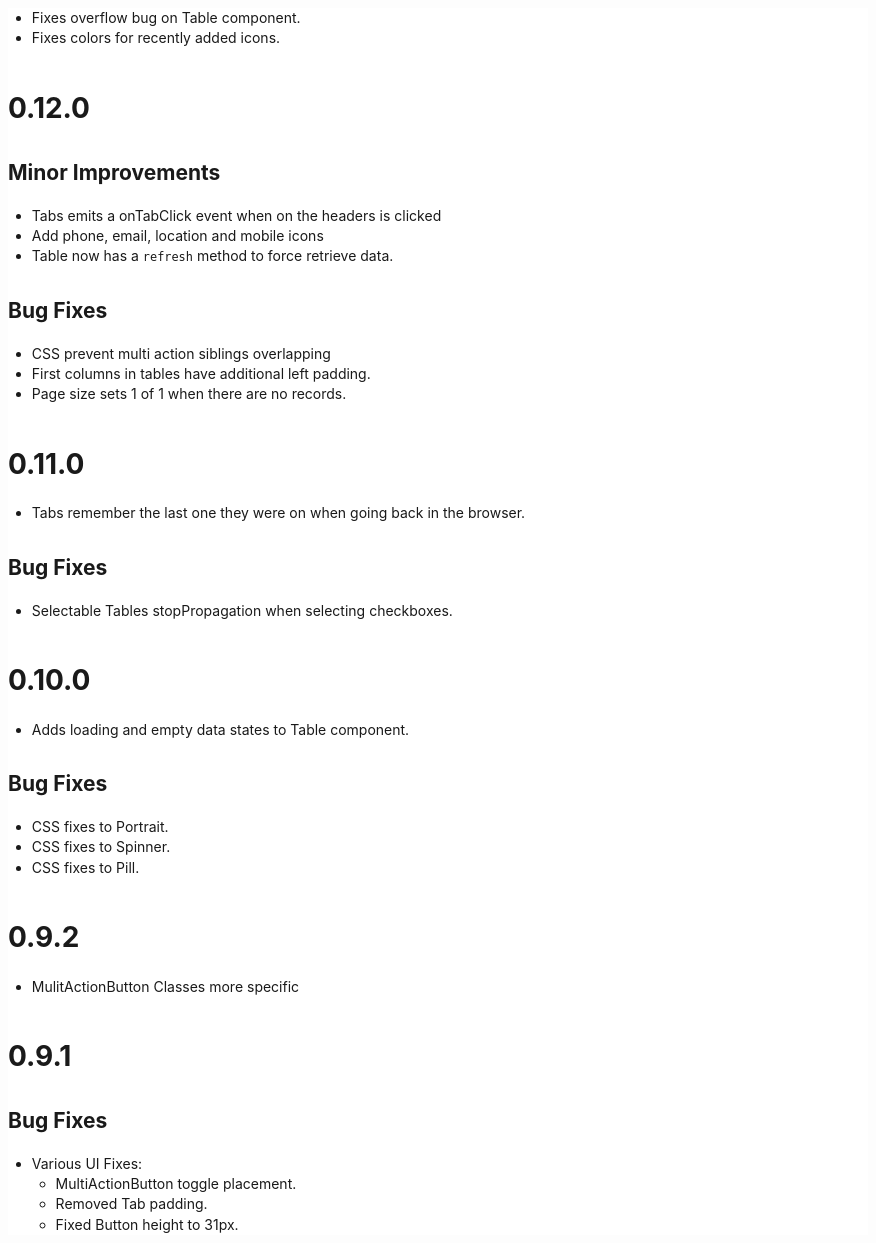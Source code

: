 * Fixes overflow bug on Table component.
* Fixes colors for recently added icons.

# 0.12.0

## Minor Improvements

* Tabs emits a onTabClick event when on the headers is clicked
* Add phone, email, location and mobile icons
* Table now has a `refresh` method to force retrieve data.

## Bug Fixes

* CSS prevent multi action siblings overlapping
* First columns in tables have additional left padding.
* Page size sets 1 of 1 when there are no records.

# 0.11.0

* Tabs remember the last one they were on when going back in the browser.

## Bug Fixes

* Selectable Tables stopPropagation when selecting checkboxes.

# 0.10.0

* Adds loading and empty data states to Table component.

## Bug Fixes

* CSS fixes to Portrait.
* CSS fixes to Spinner.
* CSS fixes to Pill.

# 0.9.2

* MulitActionButton Classes more specific

# 0.9.1

## Bug Fixes

* Various UI Fixes:
  * MultiActionButton toggle placement.
  * Removed Tab padding.
  * Fixed Button height to 31px.
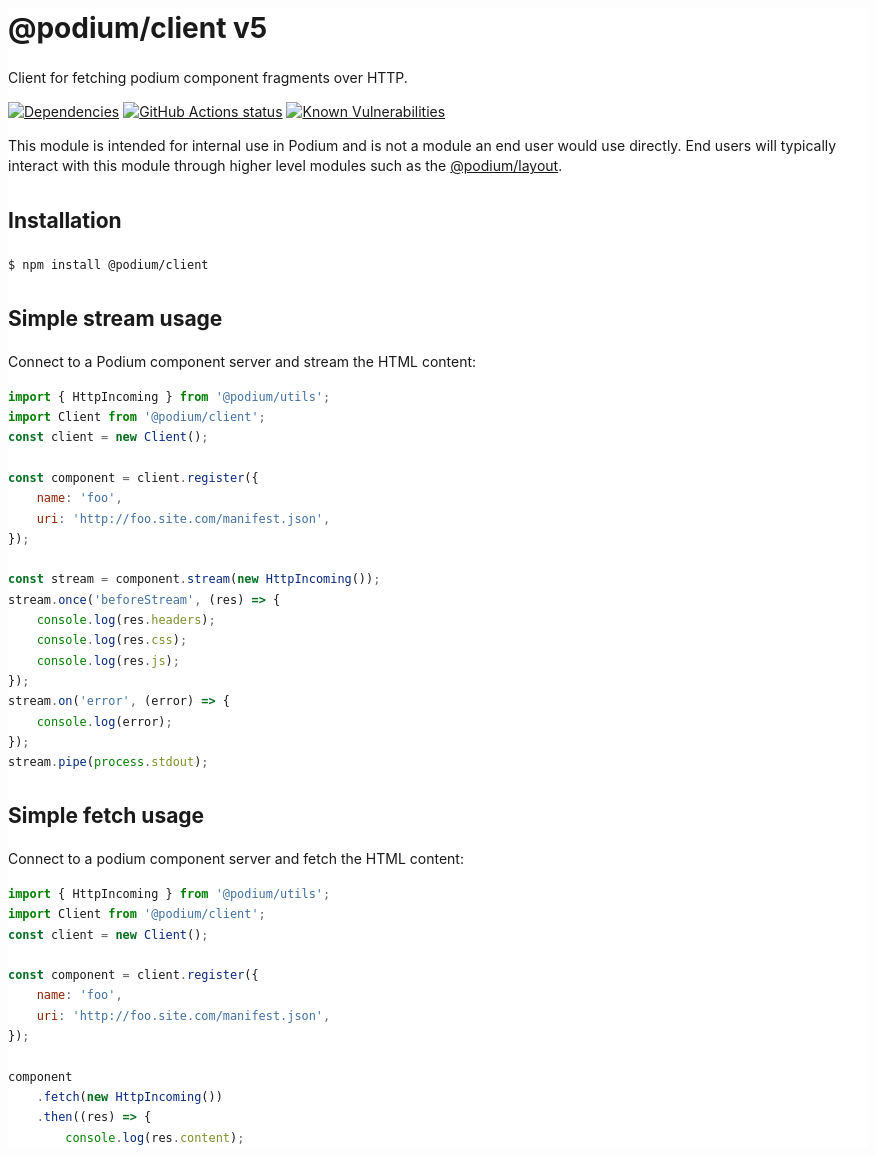 # @podium/client v5

Client for fetching podium component fragments over HTTP.

[![Dependencies](https://img.shields.io/david/podium-lib/client.svg)](https://david-dm.org/podium-lib/client)
[![GitHub Actions status](https://github.com/podium-lib/client/workflows/Run%20Lint%20and%20Tests/badge.svg)](https://github.com/podium-lib/client/actions?query=workflow%3A%22Run+Lint+and+Tests%22)
[![Known Vulnerabilities](https://snyk.io/test/github/podium-lib/client/badge.svg?targetFile=package.json)](https://snyk.io/test/github/podium-lib/client?targetFile=package.json)

This module is intended for internal use in Podium and is not a module an end
user would use directly. End users will typically interact with this module
through higher level modules such as the [@podium/layout].

## Installation

```bash
$ npm install @podium/client
```

## Simple stream usage

Connect to a Podium component server and stream the HTML content:

```js
import { HttpIncoming } from '@podium/utils';
import Client from '@podium/client';
const client = new Client();

const component = client.register({
    name: 'foo',
    uri: 'http://foo.site.com/manifest.json',
});

const stream = component.stream(new HttpIncoming());
stream.once('beforeStream', (res) => {
    console.log(res.headers);
    console.log(res.css);
    console.log(res.js);
});
stream.on('error', (error) => {
    console.log(error);
});
stream.pipe(process.stdout);
```

## Simple fetch usage

Connect to a podium component server and fetch the HTML content:

```js
import { HttpIncoming } from '@podium/utils';
import Client from '@podium/client';
const client = new Client();

const component = client.register({
    name: 'foo',
    uri: 'http://foo.site.com/manifest.json',
});

component
    .fetch(new HttpIncoming())
    .then((res) => {
        console.log(res.content);
```

[@metrics/metric]: https://github.com/metrics-js/metric '@metrics/metric'
[@podium/layout]: https://github.com/podium-lib/layout '@podium/layout'
[rfc 7234]: https://tools.ietf.org/html/rfc7234 'RFC 7234'
[boom]: https://github.com/hapijs/boom 'Boom'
################
Show the lines above that include "headers".

* Tabs emits a onTabClick event when on the headers is clicked
    console.log(res.headers);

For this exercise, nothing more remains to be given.